> **THE DATA**:
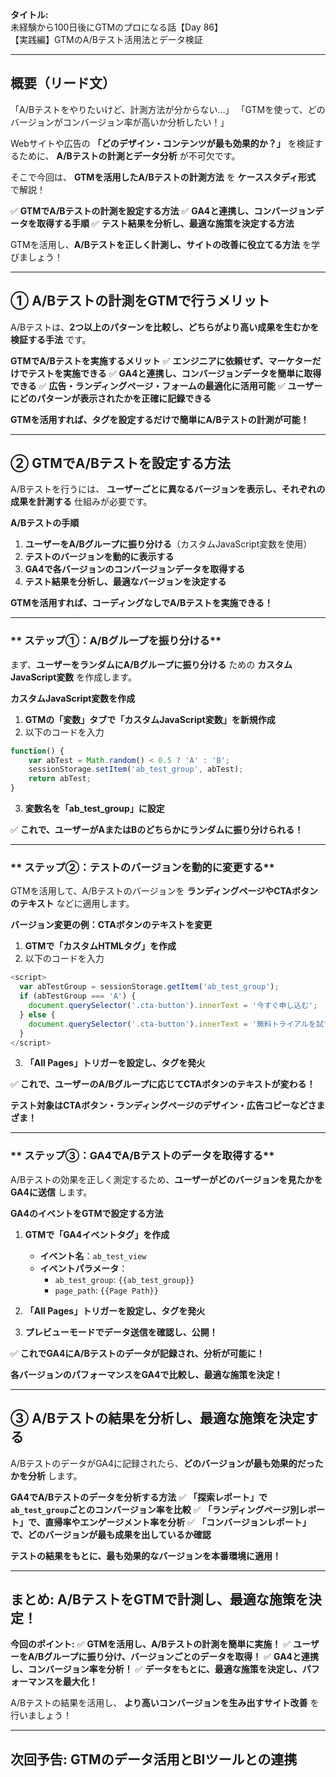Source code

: **タイトル:**\
未経験から100日後にGTMのプロになる話【Day 86】\
【実践編】GTMのA/Bテスト活用法とデータ検証

---

## **概要（リード文）**

「A/Bテストをやりたいけど、計測方法が分からない…」
「GTMを使って、どのバージョンがコンバージョン率が高いか分析したい！」

Webサイトや広告の **「どのデザイン・コンテンツが最も効果的か？」** を検証するために、
**A/Bテストの計測とデータ分析** が不可欠です。

そこで今回は、 **GTMを活用したA/Bテストの計測方法** を **ケーススタディ形式** で解説！

✅ **GTMでA/Bテストの計測を設定する方法**
✅ **GA4と連携し、コンバージョンデータを取得する手順**
✅ **テスト結果を分析し、最適な施策を決定する方法**

GTMを活用し、**A/Bテストを正しく計測し、サイトの改善に役立てる方法** を学びましょう！

---

## **① A/Bテストの計測をGTMで行うメリット**

A/Bテストは、**2つ以上のパターンを比較し、どちらがより高い成果を生むかを検証する手法** です。

 **GTMでA/Bテストを実施するメリット**
✅ **エンジニアに依頼せず、マーケターだけでテストを実施できる**
✅ **GA4と連携し、コンバージョンデータを簡単に取得できる**
✅ **広告・ランディングページ・フォームの最適化に活用可能**
✅ **ユーザーにどのパターンが表示されたかを正確に記録できる**

 **GTMを活用すれば、タグを設定するだけで簡単にA/Bテストの計測が可能！**

---

## **② GTMでA/Bテストを設定する方法**

A/Bテストを行うには、 **ユーザーごとに異なるバージョンを表示し、それぞれの成果を計測する** 仕組みが必要です。

 **A/Bテストの手順**
1. **ユーザーをA/Bグループに振り分ける**（カスタムJavaScript変数を使用）
2. **テストのバージョンを動的に表示する**
3. **GA4で各バージョンのコンバージョンデータを取得する**
4. **テスト結果を分析し、最適なバージョンを決定する**

 **GTMを活用すれば、コーディングなしでA/Bテストを実施できる！**

---

### ** ステップ①：A/Bグループを振り分ける**

まず、**ユーザーをランダムにA/Bグループに振り分ける** ための **カスタムJavaScript変数** を作成します。

 **カスタムJavaScript変数を作成**
1. **GTMの「変数」タブで「カスタムJavaScript変数」を新規作成**
2. 以下のコードを入力

```javascript
function() {
    var abTest = Math.random() < 0.5 ? 'A' : 'B';
    sessionStorage.setItem('ab_test_group', abTest);
    return abTest;
}
```

3. **変数名を「ab_test_group」に設定**

✅ **これで、ユーザーがAまたはBのどちらかにランダムに振り分けられる！**

---

### ** ステップ②：テストのバージョンを動的に変更する**

GTMを活用して、A/Bテストのバージョンを **ランディングページやCTAボタンのテキスト** などに適用します。

 **バージョン変更の例：CTAボタンのテキストを変更**
1. **GTMで「カスタムHTMLタグ」を作成**
2. 以下のコードを入力

```javascript
<script>
  var abTestGroup = sessionStorage.getItem('ab_test_group');
  if (abTestGroup === 'A') {
    document.querySelector('.cta-button').innerText = '今すぐ申し込む';
  } else {
    document.querySelector('.cta-button').innerText = '無料トライアルを試す';
  }
</script>
```

3. **「All Pages」トリガーを設定し、タグを発火**

✅ **これで、ユーザーのA/Bグループに応じてCTAボタンのテキストが変わる！**

 **テスト対象はCTAボタン・ランディングページのデザイン・広告コピーなどさまざま！**

---

### ** ステップ③：GA4でA/Bテストのデータを取得する**

A/Bテストの効果を正しく測定するため、**ユーザーがどのバージョンを見たかをGA4に送信** します。

 **GA4のイベントをGTMで設定する方法**

1. **GTMで「GA4イベントタグ」を作成**
   - **イベント名**：`ab_test_view`
   - **イベントパラメータ**：
     - `ab_test_group`: `{{ab_test_group}}`
     - `page_path`: `{{Page Path}}`

2. **「All Pages」トリガーを設定し、タグを発火**
3. **プレビューモードでデータ送信を確認し、公開！**

✅ **これでGA4にA/Bテストのデータが記録され、分析が可能に！**

 **各バージョンのパフォーマンスをGA4で比較し、最適な施策を決定！**

---

## **③ A/Bテストの結果を分析し、最適な施策を決定する**

A/BテストのデータがGA4に記録されたら、**どのバージョンが最も効果的だったかを分析** します。

 **GA4でA/Bテストのデータを分析する方法**
✅ **「探索レポート」で`ab_test_group`ごとのコンバージョン率を比較**
✅ **「ランディングページ別レポート」で、直帰率やエンゲージメント率を分析**
✅ **「コンバージョンレポート」で、どのバージョンが最も成果を出しているか確認**

 **テストの結果をもとに、最も効果的なバージョンを本番環境に適用！**

---

## **まとめ: A/BテストをGTMで計測し、最適な施策を決定！**

 **今回のポイント:**
✅ **GTMを活用し、A/Bテストの計測を簡単に実施！**
✅ **ユーザーをA/Bグループに振り分け、バージョンごとのデータを取得！**
✅ **GA4と連携し、コンバージョン率を分析！**
✅ **データをもとに、最適な施策を決定し、パフォーマンスを最大化！**

A/Bテストの結果を活用し、 **より高いコンバージョンを生み出すサイト改善** を行いましょう！

---

## **次回予告: GTMのデータ活用とBIツールとの連携**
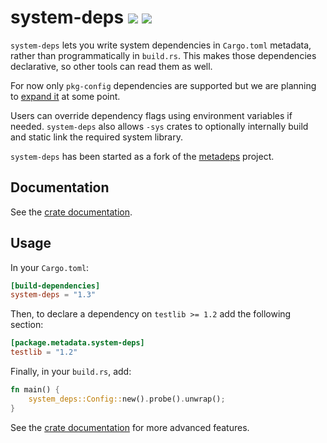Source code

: # system-deps [![](https://img.shields.io/crates/v/system-deps.svg)](https://crates.io/crates/system-deps) [![](https://docs.rs/system-deps/badge.svg)](https://docs.rs/system-deps)

`system-deps` lets you write system dependencies in `Cargo.toml` metadata,
rather than programmatically in `build.rs`. This makes those dependencies
declarative, so other tools can read them as well.

For now only `pkg-config` dependencies are supported but we are planning to
[expand it](https://github.com/gdesmott/system-deps/issues/3) at some point.

Users can override dependency flags using environment variables if needed.
`system-deps` also allows `-sys` crates to optionally internally build and
static link the required system library.

`system-deps` has been started as a fork of the
[metadeps](https://github.com/joshtriplett/metadeps) project.

## Documentation

See the [crate documentation](https://docs.rs/system-deps/).

## Usage

In your `Cargo.toml`:

```toml
[build-dependencies]
system-deps = "1.3"
```

Then, to declare a dependency on `testlib >= 1.2`
add the following section:

```toml
[package.metadata.system-deps]
testlib = "1.2"
```

Finally, in your `build.rs`, add:

```rust
fn main() {
    system_deps::Config::new().probe().unwrap();
}
```

See the [crate documentation](https://docs.rs/system-deps/) for more advanced features.
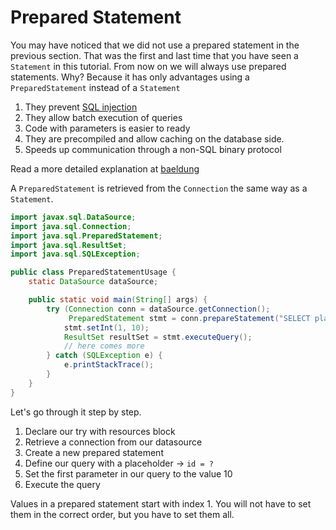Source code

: # Prepared Statement

You may have noticed that we did not use a prepared statement in the previous section. That was the first and last time
that you have seen a `Statement` in this tutorial. From now on we will always use prepared statements. Why? Because it
has only advantages using a `PreparedStatement` instead of a `Statement`

1. They prevent [SQL injection](https://www.w3schools.com/sql/sql_injection.asp)
2. They allow batch execution of queries
3. Code with parameters is easier to ready
4. They are precompiled and allow caching on the database side.
5. Speeds up communication through a non-SQL binary protocol

Read a more detailed explanation at [baeldung](https://www.baeldung.com/java-statement-preparedstatement)

A `PreparedStatement` is retrieved from the `Connection` the same way as a `Statement`.

```java
import javax.sql.DataSource;
import java.sql.Connection;
import java.sql.PreparedStatement;
import java.sql.ResultSet;
import java.sql.SQLException;

public class PreparedStatementUsage {
    static DataSource dataSource;

    public static void main(String[] args) {
        try (Connection conn = dataSource.getConnection();
             PreparedStatement stmt = conn.prepareStatement("SELECT player_name FROM player WHERE id = ?")) {
            stmt.setInt(1, 10);
            ResultSet resultSet = stmt.executeQuery();
            // here comes more
        } catch (SQLException e) {
            e.printStackTrace();
        }
    }
}
```

Let's go through it step by step.

1. Declare our try with resources block
2. Retrieve a connection from our datasource
3. Create a new prepared statement
4. Define our query with a placeholder -> `id = ?`
5. Set the first parameter in our query to the value 10
6. Execute the query

Values in a prepared statement start with index 1. You will not have to set them in the correct order, but you have to
set them all.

> **WHAT TO DO**: Across the records above, how many lines hold the string "innerText"? The number alone will do.

> **RESULT FOR THIS TASK**: 2